Data records below:

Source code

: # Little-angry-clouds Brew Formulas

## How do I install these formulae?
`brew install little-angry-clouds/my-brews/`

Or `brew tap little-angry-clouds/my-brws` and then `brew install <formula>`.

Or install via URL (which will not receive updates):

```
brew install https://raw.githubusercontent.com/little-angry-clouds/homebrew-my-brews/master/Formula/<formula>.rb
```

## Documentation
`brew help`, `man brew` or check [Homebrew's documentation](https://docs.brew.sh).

End of Data records.

Task to complete
Take the line containing "Little-angry-clouds Brew Formulas" as the start and the last line of the data as the end, and reproduce that range exactly.

Answer to this problem
: # Little-angry-clouds Brew Formulas

## How do I install these formulae?
`brew install little-angry-clouds/my-brews/`

Or `brew tap little-angry-clouds/my-brws` and then `brew install <formula>`.

Or install via URL (which will not receive updates):

```
brew install https://raw.githubusercontent.com/little-angry-clouds/homebrew-my-brews/master/Formula/<formula>.rb
```

## Documentation
`brew help`, `man brew` or check [Homebrew's documentation](https://docs.brew.sh).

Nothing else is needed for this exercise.